Decorations/Ornaments: Chunlian, lanterns, paper cuttings, Chinese calligraphy
The Chinese New Year is a celebrated for 15 days. To read what happens each day, click on the link below:
The Lantern Festival ends the 15 day celebration.
Alright, now let’s talk about the Korean New Year.
Korean New Year: The Korean New Year (know as 설날/seollal) is also the first day of the lunar calendar. Seollal is a three day celebration. Koreans also celebrate the solar/Gregorian New Year’s Day, but Seollal is a more important national holiday. Seollal is more of a family holiday. It is a time to pay respects to the ancestors and catch up with family members. During Seollal, Koreans wear hanboks (I’ll make a post on this later), perform ancestral rites, play folk games, give gifts, tell stories, and eat traditional foods.
Ancestral Rites: The morning is first start off with 제사/ancestral rite ceremony. Family members wearing their hanboks will gather in front of a ritual table and will place an ancestral tablet and ritual foods according to the ancestral laws on the table. Afterwards, the ancestral rites begin with 세배/ deep bows to the ancestors. Children will do 세배 to the elders (parents/aunts/uncles/grandparents/etc) and the elders will give them money as a Seollal gift. They will then proceed with offerings and prayers. After saying farewell, all will eat the ritual foods. The main dish eaten is 떡국/ddeokgook (rice cake soup). After you eat 떡국, you are one year older. So some children will eat two bowls, so they will be two years older. After eating, children will perform 세배 to the elders (parents/aunts/uncles/grandparents/etc) and the elders will give them 세뱃돈/ New Year’s money as a gift
After eating, the younger generation will pay respects to the elders. They take a deep bow and present the elders with gifts. The elders accept and offer them their offerings and blessings for a prosperous year.
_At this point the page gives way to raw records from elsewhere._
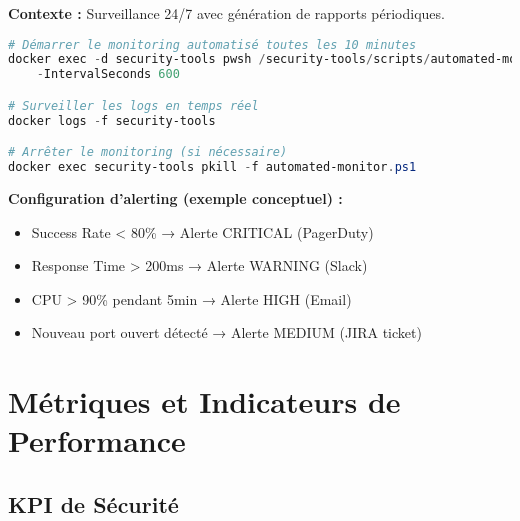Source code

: \documentclass[11pt,a4paper]{report}
\begin{document}
\textbf{Contexte :} Surveillance 24/7 avec génération de rapports périodiques.

\begin{lstlisting}[language=PowerShell, caption=Lancement du Monitoring Continu]
# Démarrer le monitoring automatisé toutes les 10 minutes
docker exec -d security-tools pwsh /security-tools/scripts/automated-monitor.ps1 `
    -IntervalSeconds 600

# Surveiller les logs en temps réel
docker logs -f security-tools

# Arrêter le monitoring (si nécessaire)
docker exec security-tools pkill -f automated-monitor.ps1
\end{lstlisting}

\textbf{Configuration d'alerting (exemple conceptuel) :}
\begin{itemize}
    \item Success Rate < 80\% → Alerte CRITICAL (PagerDuty)
    \item Response Time > 200ms → Alerte WARNING (Slack)
    \item CPU > 90\% pendant 5min → Alerte HIGH (Email)
    \item Nouveau port ouvert détecté → Alerte MEDIUM (JIRA ticket)
\end{itemize}


\chapter{Métriques et Indicateurs de Performance}

\section{KPI de Sécurité}
\end{document}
Folk games: After doing ancestral rites, Korean will often play folk games. Some of these games are yutnori, jegichagi, neolttwigi, and paengichigi.
윷놀이/Yutnori-board game played with sticks
제기차기/Jegichagi-game played with the foot
파엔기치기/pa-engichgi-goal is to knock over the other person’s spinning top
Gifts: Some popular gifts given on Seollal are money (of course), ginseng, honey, health products, toiletry, spam, tuna, and hangwa (see below).
Food: There are numerous traditional dishes that can be eaten during Seollal. Some of these are rice, ddeokgook (see above), kimchi, mandu dumplings, Korean pancakes, hangwa, and many other dishes.
If you ever go to Korea for Seollal, make sure to visit the palaces, parks, and theme parks. Seollal is pretty much a pretty quiet day, besides family visiting relatives..But the palaces, parks, and theme parks are the busiest during Seollal; they offer tourists traditional games to play and events to enjoy.
If you know a Korean/visit a Korean community during the Lunar New Year, make sure to say “새해 복 많이 받으세요! (sae hae bong mah-ni bah-deu se yo)” to them. Or if you know someone who is Chinese/visit a Chinese community, make sure to say “新年快樂! (gong shee fa cai)” to them.